## Task prompt
Please set down, exactly as written, the line containing "- 可以增加拓展，例如 RV32IMDF" and every line after it through the end of the records.

┌─ Source data

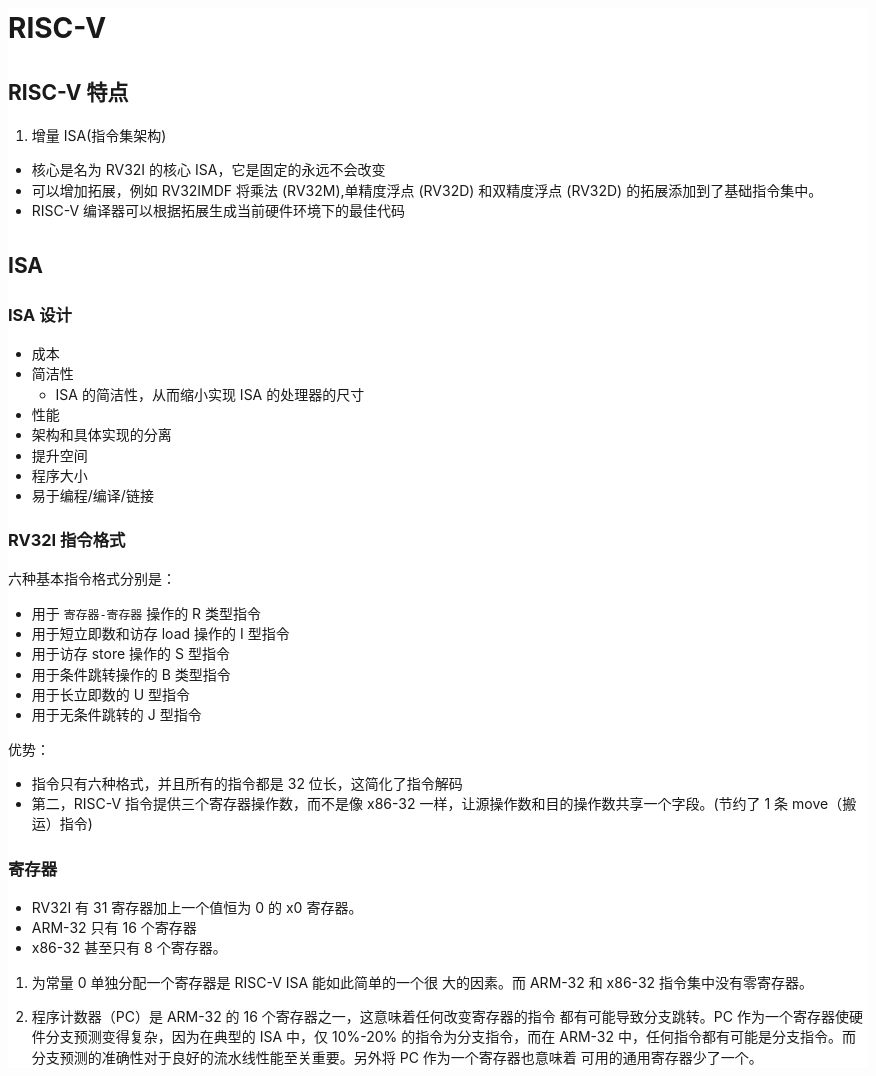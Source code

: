 # RISC-V

## RISC-V 特点

1. 增量 ISA(指令集架构)

- 核心是名为 RV32I 的核心 ISA，它是固定的永远不会改变
- 可以增加拓展，例如 RV32IMDF 将乘法 (RV32M),单精度浮点 (RV32D) 和双精度浮点 (RV32D) 的拓展添加到了基础指令集中。
- RISC-V 编译器可以根据拓展生成当前硬件环境下的最佳代码

## ISA

### ISA 设计

- 成本
- 简洁性
  - ISA 的简洁性，从而缩小实现 ISA 的处理器的尺寸
- 性能
- 架构和具体实现的分离
- 提升空间
- 程序大小
- 易于编程/编译/链接

### RV32I 指令格式

六种基本指令格式分别是：

- 用于 `寄存器-寄存器` 操作的 R 类型指令
- 用于短立即数和访存 load 操作的 I 型指令
- 用于访存 store 操作的 S 型指令
- 用于条件跳转操作的 B 类型指令
- 用于长立即数的 U 型指令
- 用于无条件跳转的 J 型指令

优势：

- 指令只有六种格式，并且所有的指令都是 32 位长，这简化了指令解码
- 第二，RISC-V 指令提供三个寄存器操作数，而不是像 x86-32 一样，让源操作数和目的操作数共享一个字段。(节约了 1 条 move（搬运）指令)

### 寄存器

- RV32I 有 31 寄存器加上一个值恒为 0 的 x0 寄存器。
- ARM-32 只有 16 个寄存器
- x86-32 甚至只有 8 个寄存器。

1. 为常量 0 单独分配一个寄存器是 RISC-V ISA 能如此简单的一个很
大的因素。而 ARM-32 和 x86-32 指令集中没有零寄存器。

2. 程序计数器（PC）是 ARM-32 的 16 个寄存器之一，这意味着任何改变寄存器的指令
都有可能导致分支跳转。PC 作为一个寄存器使硬件分支预测变得复杂，因为在典型的 ISA
中，仅 10%-20% 的指令为分支指令，而在 ARM-32 中，任何指令都有可能是分支指令。而
分支预测的准确性对于良好的流水线性能至关重要。另外将 PC 作为一个寄存器也意味着
可用的通用寄存器少了一个。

└─

## Answer box
- 可以增加拓展，例如 RV32IMDF 将乘法 (RV32M),单精度浮点 (RV32D) 和双精度浮点 (RV32D) 的拓展添加到了基础指令集中。
- RISC-V 编译器可以根据拓展生成当前硬件环境下的最佳代码

## ISA

### ISA 设计

- 成本
- 简洁性
  - ISA 的简洁性，从而缩小实现 ISA 的处理器的尺寸
- 性能
- 架构和具体实现的分离
- 提升空间
- 程序大小
- 易于编程/编译/链接

### RV32I 指令格式

六种基本指令格式分别是：

- 用于 `寄存器-寄存器` 操作的 R 类型指令
- 用于短立即数和访存 load 操作的 I 型指令
- 用于访存 store 操作的 S 型指令
- 用于条件跳转操作的 B 类型指令
- 用于长立即数的 U 型指令
- 用于无条件跳转的 J 型指令

优势：

- 指令只有六种格式，并且所有的指令都是 32 位长，这简化了指令解码
- 第二，RISC-V 指令提供三个寄存器操作数，而不是像 x86-32 一样，让源操作数和目的操作数共享一个字段。(节约了 1 条 move（搬运）指令)

### 寄存器

- RV32I 有 31 寄存器加上一个值恒为 0 的 x0 寄存器。
- ARM-32 只有 16 个寄存器
- x86-32 甚至只有 8 个寄存器。

1. 为常量 0 单独分配一个寄存器是 RISC-V ISA 能如此简单的一个很
大的因素。而 ARM-32 和 x86-32 指令集中没有零寄存器。

2. 程序计数器（PC）是 ARM-32 的 16 个寄存器之一，这意味着任何改变寄存器的指令
都有可能导致分支跳转。PC 作为一个寄存器使硬件分支预测变得复杂，因为在典型的 ISA
中，仅 10%-20% 的指令为分支指令，而在 ARM-32 中，任何指令都有可能是分支指令。而
分支预测的准确性对于良好的流水线性能至关重要。另外将 PC 作为一个寄存器也意味着
可用的通用寄存器少了一个。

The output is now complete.